Giant Panda aren't quite as "serious" as Atmosphere, whose lyrics
have always dealt with tough issues with a bare-souled honesty rarely
spotted in rap, but that doesn't mean that Giant Panda can't handle
deep subjects. They just tend to focus more on the fun, oldskool
block-party aspect of hip-hop. With song titles like "Laser Beam
(Scotty's Theme)," "Precise Calculator," and "Do The Robot In
Cyberspace," the Pandas are clearly proud of their nerdy side, but
though their work features samples from Tron and Real Genius and
lyrically touches on everything from robotics to superheroes, they
aren't nerdcore--which means they will definitely appeal to geeks like
me while not limiting their appeal only to geeks. Their funky
oldskool beats and witty rhymes will immediately catch the ear of
anyone with a taste for off-the-wall rappers like the Fu-Schnickens,
Digable Planets, The Beastie Boys and Del The Funky Homosapien, and
their slightly retro sound will thrill jaded hip-hop fans who long for
the glory days of the genre's origins. But Newman, Maanumental, and
Chikaramanga are not here to celebrate the past, but to use that
oldskool sound to create a wormhole to the future, and they've brought
back a truckload of asskickin' jams to prove that hip-hop will long
continue to be a vibrant underground sensation that can absorb any and
all cultural influences and still remain true to its roots.

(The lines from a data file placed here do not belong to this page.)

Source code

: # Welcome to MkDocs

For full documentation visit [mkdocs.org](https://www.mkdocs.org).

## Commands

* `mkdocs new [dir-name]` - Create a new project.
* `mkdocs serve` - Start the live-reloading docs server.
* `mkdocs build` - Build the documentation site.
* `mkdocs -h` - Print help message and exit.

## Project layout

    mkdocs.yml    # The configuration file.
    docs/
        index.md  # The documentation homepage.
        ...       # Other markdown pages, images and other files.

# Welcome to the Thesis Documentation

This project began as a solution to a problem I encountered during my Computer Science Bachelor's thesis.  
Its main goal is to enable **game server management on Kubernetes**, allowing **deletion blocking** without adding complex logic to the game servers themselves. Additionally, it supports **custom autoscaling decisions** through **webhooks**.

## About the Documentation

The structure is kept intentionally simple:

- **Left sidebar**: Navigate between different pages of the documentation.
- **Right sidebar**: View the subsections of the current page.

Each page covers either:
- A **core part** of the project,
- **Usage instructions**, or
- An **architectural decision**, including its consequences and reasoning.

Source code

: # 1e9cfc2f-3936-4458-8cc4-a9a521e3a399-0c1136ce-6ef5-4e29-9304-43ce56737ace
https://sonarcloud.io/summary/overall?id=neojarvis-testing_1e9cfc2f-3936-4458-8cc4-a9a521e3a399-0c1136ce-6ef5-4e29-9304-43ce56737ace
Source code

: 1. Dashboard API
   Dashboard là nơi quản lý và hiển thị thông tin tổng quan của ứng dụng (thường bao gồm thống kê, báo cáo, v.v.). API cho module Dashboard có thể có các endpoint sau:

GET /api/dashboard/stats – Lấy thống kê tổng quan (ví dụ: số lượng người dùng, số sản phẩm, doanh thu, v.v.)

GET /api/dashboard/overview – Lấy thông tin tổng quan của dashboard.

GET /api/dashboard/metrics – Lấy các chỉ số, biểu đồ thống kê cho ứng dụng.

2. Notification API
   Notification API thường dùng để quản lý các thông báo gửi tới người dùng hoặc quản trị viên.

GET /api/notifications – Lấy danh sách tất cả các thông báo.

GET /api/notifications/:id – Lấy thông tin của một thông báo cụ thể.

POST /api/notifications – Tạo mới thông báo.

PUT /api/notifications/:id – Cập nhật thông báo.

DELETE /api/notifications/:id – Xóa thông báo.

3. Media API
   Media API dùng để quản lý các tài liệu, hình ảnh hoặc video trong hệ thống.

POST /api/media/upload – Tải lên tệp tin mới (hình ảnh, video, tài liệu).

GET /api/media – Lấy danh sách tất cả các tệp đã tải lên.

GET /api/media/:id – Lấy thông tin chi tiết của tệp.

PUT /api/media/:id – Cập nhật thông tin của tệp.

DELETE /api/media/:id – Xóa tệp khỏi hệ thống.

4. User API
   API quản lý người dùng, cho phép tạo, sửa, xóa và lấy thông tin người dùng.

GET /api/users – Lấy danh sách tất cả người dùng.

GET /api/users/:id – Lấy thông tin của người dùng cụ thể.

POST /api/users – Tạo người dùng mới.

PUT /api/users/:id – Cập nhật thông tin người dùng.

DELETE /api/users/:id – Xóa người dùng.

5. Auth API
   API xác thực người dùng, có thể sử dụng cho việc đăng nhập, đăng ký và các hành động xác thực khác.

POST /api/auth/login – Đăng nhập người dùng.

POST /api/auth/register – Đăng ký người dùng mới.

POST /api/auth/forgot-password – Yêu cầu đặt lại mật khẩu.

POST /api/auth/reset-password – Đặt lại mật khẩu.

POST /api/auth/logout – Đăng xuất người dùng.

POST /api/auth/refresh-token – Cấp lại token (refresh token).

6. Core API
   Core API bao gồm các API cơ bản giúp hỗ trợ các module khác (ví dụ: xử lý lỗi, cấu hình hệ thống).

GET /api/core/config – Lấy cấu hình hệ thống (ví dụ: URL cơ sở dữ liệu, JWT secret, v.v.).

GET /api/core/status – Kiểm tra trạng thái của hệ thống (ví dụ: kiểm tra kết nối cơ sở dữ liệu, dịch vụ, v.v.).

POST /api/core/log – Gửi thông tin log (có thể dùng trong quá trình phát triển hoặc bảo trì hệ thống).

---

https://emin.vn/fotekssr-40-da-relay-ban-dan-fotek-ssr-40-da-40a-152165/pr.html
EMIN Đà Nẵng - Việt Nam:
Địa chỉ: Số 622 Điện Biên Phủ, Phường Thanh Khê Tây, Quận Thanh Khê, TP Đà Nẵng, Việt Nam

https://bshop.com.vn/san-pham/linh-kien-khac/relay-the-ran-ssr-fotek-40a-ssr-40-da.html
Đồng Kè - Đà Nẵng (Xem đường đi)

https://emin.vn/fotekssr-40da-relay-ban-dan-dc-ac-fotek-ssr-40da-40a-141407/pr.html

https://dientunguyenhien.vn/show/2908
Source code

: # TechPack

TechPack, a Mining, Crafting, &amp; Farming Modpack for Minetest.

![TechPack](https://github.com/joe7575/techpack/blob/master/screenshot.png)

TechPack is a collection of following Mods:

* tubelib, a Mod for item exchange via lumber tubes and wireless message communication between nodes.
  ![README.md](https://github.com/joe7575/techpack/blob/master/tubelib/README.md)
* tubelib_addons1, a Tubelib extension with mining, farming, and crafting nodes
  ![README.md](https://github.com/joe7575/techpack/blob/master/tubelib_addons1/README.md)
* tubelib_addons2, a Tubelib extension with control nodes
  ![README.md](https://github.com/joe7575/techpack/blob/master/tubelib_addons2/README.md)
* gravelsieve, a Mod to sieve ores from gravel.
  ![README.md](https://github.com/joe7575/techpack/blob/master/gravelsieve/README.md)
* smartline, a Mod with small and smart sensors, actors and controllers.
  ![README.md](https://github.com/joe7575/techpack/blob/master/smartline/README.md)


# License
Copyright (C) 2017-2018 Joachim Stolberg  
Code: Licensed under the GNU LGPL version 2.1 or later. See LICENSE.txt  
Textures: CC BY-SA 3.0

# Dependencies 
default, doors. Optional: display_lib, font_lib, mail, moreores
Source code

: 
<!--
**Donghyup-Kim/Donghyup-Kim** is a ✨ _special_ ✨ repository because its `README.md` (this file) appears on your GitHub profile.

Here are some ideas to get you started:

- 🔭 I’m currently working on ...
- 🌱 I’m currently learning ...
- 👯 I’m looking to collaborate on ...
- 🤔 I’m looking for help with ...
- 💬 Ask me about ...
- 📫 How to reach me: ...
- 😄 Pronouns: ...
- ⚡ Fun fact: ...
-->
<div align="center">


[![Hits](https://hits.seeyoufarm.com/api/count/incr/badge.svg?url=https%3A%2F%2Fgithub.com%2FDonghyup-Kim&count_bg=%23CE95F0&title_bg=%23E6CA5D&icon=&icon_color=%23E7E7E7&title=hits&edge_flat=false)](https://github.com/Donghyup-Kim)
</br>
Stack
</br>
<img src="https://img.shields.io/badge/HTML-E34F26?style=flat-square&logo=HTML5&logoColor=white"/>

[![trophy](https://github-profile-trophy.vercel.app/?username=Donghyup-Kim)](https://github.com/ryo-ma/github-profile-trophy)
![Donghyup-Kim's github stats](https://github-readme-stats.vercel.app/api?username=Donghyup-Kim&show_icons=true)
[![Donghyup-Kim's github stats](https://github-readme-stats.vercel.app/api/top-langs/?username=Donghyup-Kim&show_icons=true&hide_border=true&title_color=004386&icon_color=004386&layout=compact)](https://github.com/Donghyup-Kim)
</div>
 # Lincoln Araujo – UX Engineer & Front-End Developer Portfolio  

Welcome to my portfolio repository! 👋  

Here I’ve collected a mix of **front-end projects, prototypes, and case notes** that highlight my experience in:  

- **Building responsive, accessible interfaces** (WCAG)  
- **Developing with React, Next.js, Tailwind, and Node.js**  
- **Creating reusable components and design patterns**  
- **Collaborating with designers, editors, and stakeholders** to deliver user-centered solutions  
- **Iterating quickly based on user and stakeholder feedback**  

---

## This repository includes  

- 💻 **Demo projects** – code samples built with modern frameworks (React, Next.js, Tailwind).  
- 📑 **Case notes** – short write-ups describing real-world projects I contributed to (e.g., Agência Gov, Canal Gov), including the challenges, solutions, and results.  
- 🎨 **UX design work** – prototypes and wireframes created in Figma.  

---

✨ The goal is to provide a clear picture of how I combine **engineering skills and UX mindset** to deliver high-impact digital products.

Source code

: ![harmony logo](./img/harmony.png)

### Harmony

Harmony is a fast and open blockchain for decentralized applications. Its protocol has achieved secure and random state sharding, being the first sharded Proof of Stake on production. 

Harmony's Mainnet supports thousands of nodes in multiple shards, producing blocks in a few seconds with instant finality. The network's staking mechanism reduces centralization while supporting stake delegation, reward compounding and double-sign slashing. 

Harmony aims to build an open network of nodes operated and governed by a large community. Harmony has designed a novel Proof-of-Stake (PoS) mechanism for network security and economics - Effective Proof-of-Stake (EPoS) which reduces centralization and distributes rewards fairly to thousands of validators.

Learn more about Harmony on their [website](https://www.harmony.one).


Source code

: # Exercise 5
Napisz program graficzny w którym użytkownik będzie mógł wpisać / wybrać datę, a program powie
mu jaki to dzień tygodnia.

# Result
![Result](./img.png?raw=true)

So let's take a look at the tracks themselves, shall we? After
the obligatory little intro piece, "Justin Case" explodes with an
early-'90s beat, a groovy horn hook full of bootyrockin' '70s-funk
flavor, and the instantly catchy chant, "Just in case you didn't know,
here we go!" This song introduces the crew's three rappers and
encapsulates the essence of Giant Panda perfectly. Newman and
Maanumental are skillful emcees with rapid deliveries that'll have you
waving your hands in the air in seconds. And even though I didn't
understand a single word of Chikaramanga's Japanese flow, the energy of
his delivery and rhymes keeps the jam alive even when you might not be
able to follow the lyrics. The group's B-boy stylings are in full
effect on "Speakers Pop," whose synths and beats and rhymes will demand
you turn up your speakers to the top notch so you can "let it
bump-bump, let it knock-knock." Somewhere in LA, right now,
someone is breakdancing to this song atop a flattened refrigerator box
on a streetcorner. I guarantee it. "Laser Ray" is a bitchin' superhero
tale and "Precise Calculator" is dedicated entirely to Chikaramanga and
his numerically-precise but ultrafunky Japanese/English flow. "Cinemax"
is a hilariously swanky celebration of watching softcore pr0n on Skinemax,
as we all used to call it back in the day, with your girl in the hope
that it might inspire her to give you a little somethin'-somethin', and
"Do The Robot in Cyberspace" is...well, if you even have to ask
yourself what that means, then you can just go back to your R. Kelly
and your Souljah Boy.
But Giant Panda do tackle serious topics occasionally
in their rhymes. "Same Old Shit" catalogues the everpresent,
inescapable forms of bullshit that make life miserable, and "Pops" is a
touching--if extraordinarily danceable--exploration of gay parenting
and the manifest stupidity of thinking that gay people can't raise
children just as well as straight folks.
All in all, this is a bright, blazing, electric laser of an album
that is guaranteed to bring some neon to even the grayest day and will
vaporize any of those overblinged lotharios who think they've got the
rap world in a chokehold. If they step to Giant Panda, they're going to
find themselves reduced to sad little piles of ash.